First Ivies Settle in ‘568 Cartel’ Price-Fixing Case

The total amount of settlements now well exceeds $100 million, with several more institutions yet to come to terms.
portrait of Mark J. Drozdowski, Ed.D.
Mark J. Drozdowski, Ed.D.
Read Full Bio


Mark J. Drozdowski, Ed.D., is a senior writer and higher education analyst with BestColleges. He has 30 years of experience in higher education as a university administrator and faculty member and teaches writing at Johns Hopkins University. A former...
Published on February 1, 2024
Edited by
portrait of Alex Pasquariello
Alex Pasquariello
Read Full Bio

Editor & Writer

Alex Pasquariello is a senior news editor for BestColleges. Prior to joining BestColleges he led Metropolitan State University of Denver's digital journalism initiative. He holds a BS in journalism from Northwestern University....
Learn more about our editorial process
Image Credit: kickstand / E+ / Getty Images
  • Ivy League schools Columbia, Brown, and Yale, along with Duke, have reached settlement agreements.
  • They join Emory, Rice, Vanderbilt, and UChicago, all of which settled within the past year.
  • The lawsuit alleges 17 elite universities conspired to limit financial aid awards over two decades.
  • More than 200,000 students were affected, the suit claims.
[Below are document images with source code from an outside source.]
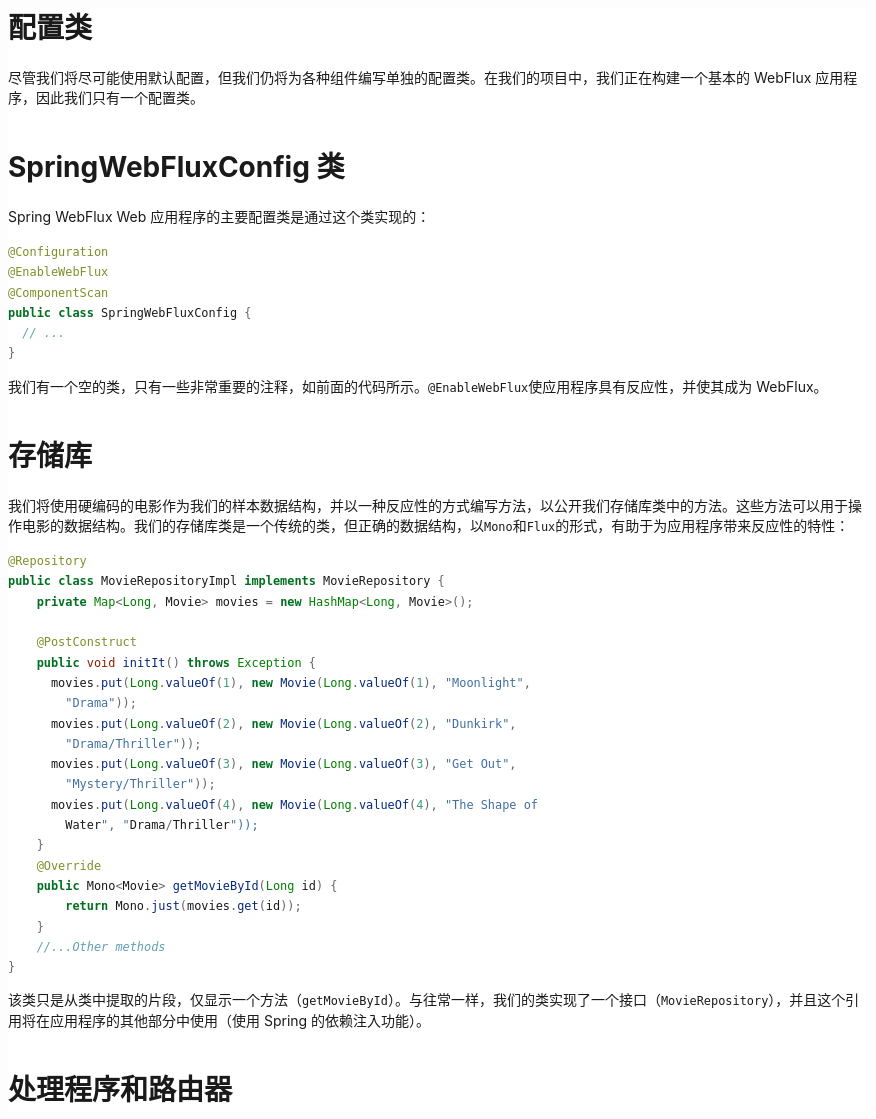 # 配置类

尽管我们将尽可能使用默认配置，但我们仍将为各种组件编写单独的配置类。在我们的项目中，我们正在构建一个基本的 WebFlux 应用程序，因此我们只有一个配置类。

# SpringWebFluxConfig 类

Spring WebFlux Web 应用程序的主要配置类是通过这个类实现的：

```java
@Configuration
@EnableWebFlux
@ComponentScan
public class SpringWebFluxConfig {
  // ...
}
```

我们有一个空的类，只有一些非常重要的注释，如前面的代码所示。`@EnableWebFlux`使应用程序具有反应性，并使其成为 WebFlux。

# 存储库

我们将使用硬编码的电影作为我们的样本数据结构，并以一种反应性的方式编写方法，以公开我们存储库类中的方法。这些方法可以用于操作电影的数据结构。我们的存储库类是一个传统的类，但正确的数据结构，以`Mono`和`Flux`的形式，有助于为应用程序带来反应性的特性：

```java
@Repository
public class MovieRepositoryImpl implements MovieRepository {
    private Map<Long, Movie> movies = new HashMap<Long, Movie>();

    @PostConstruct
    public void initIt() throws Exception {
      movies.put(Long.valueOf(1), new Movie(Long.valueOf(1), "Moonlight",     
        "Drama"));
      movies.put(Long.valueOf(2), new Movie(Long.valueOf(2), "Dunkirk", 
        "Drama/Thriller"));
      movies.put(Long.valueOf(3), new Movie(Long.valueOf(3), "Get Out", 
        "Mystery/Thriller"));
      movies.put(Long.valueOf(4), new Movie(Long.valueOf(4), "The Shape of 
        Water", "Drama/Thriller"));
    }
    @Override
    public Mono<Movie> getMovieById(Long id) {
        return Mono.just(movies.get(id));
    }
    //...Other methods
}
```

该类只是从类中提取的片段，仅显示一个方法（`getMovieById`）。与往常一样，我们的类实现了一个接口（`MovieRepository`），并且这个引用将在应用程序的其他部分中使用（使用 Spring 的依赖注入功能）。

# 处理程序和路由器
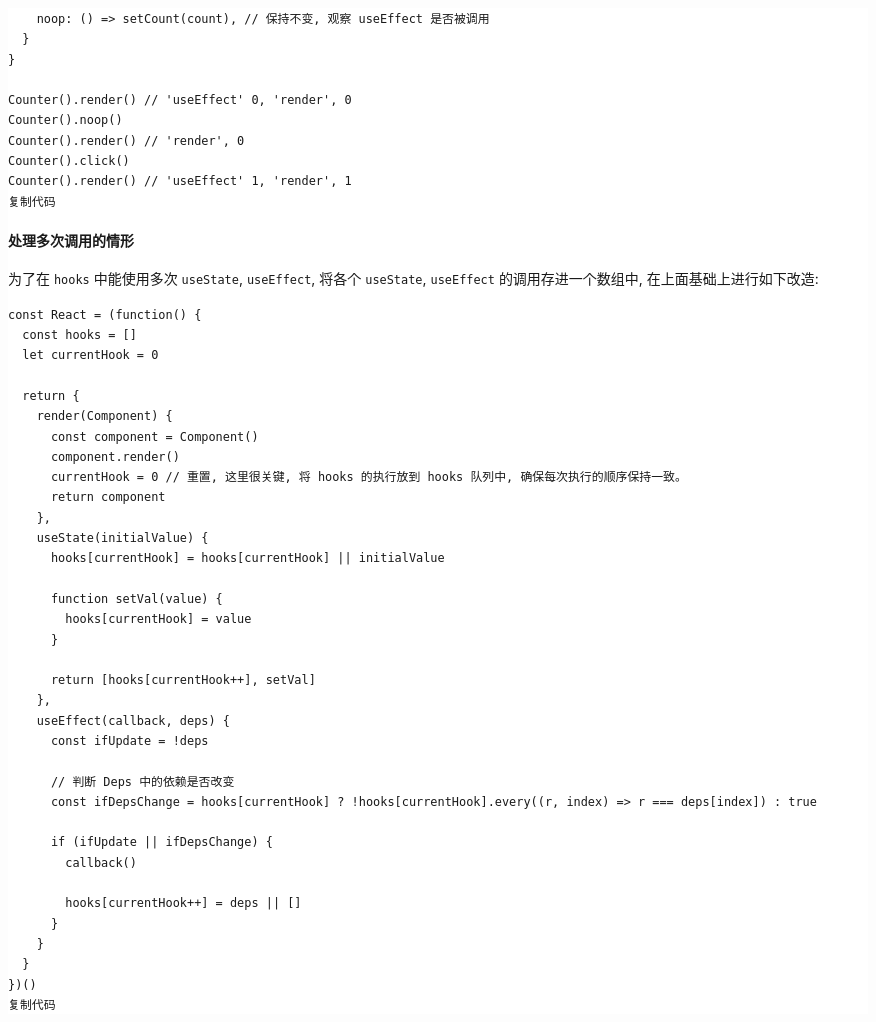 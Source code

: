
 ```
    noop: () => setCount(count), // 保持不变, 观察 useEffect 是否被调用
  }
}

Counter().render() // 'useEffect' 0, 'render', 0
Counter().noop()
Counter().render() // 'render', 0
Counter().click()
Counter().render() // 'useEffect' 1, 'render', 1
复制代码
```

#### 处理多次调用的情形

为了在 `hooks` 中能使用多次 `useState`, `useEffect`, 将各个 `useState`, `useEffect` 的调用存进一个数组中, 在上面基础上进行如下改造:

```
const React = (function() {
  const hooks = []
  let currentHook = 0

  return {
    render(Component) {
      const component = Component()
      component.render()
      currentHook = 0 // 重置, 这里很关键, 将 hooks 的执行放到 hooks 队列中, 确保每次执行的顺序保持一致。
      return component
    },
    useState(initialValue) {
      hooks[currentHook] = hooks[currentHook] || initialValue

      function setVal(value) {
        hooks[currentHook] = value
      }

      return [hooks[currentHook++], setVal]
    },
    useEffect(callback, deps) {
      const ifUpdate = !deps

      // 判断 Deps 中的依赖是否改变
      const ifDepsChange = hooks[currentHook] ? !hooks[currentHook].every((r, index) => r === deps[index]) : true

      if (ifUpdate || ifDepsChange) {
        callback()

        hooks[currentHook++] = deps || []
      }
    }
  }
})()
复制代码
```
Four more universities have settled in the "568 Cartel" antitrust case, agreeing to pay tens of millions of dollars in damages.

Over the past few months, eight institutions in total have settled in this case involving 17 elite universities accused of conspiring to fix prices and limit financial aid awards.

In this latest round, the settlements are as follows:

  • Columbia University: $24 million
  • Duke University: $24 million
  • Brown University: $19.5 million
  • Yale University: $18.5 million

Last August, the University of Chicago became the first defendant to settle, agreeing to pay $13.5 million. Vanderbilt University followed suit in November, though the financial terms of its settlement haven't been disclosed.

More recently, Emory University agreed to pay $18.5 million.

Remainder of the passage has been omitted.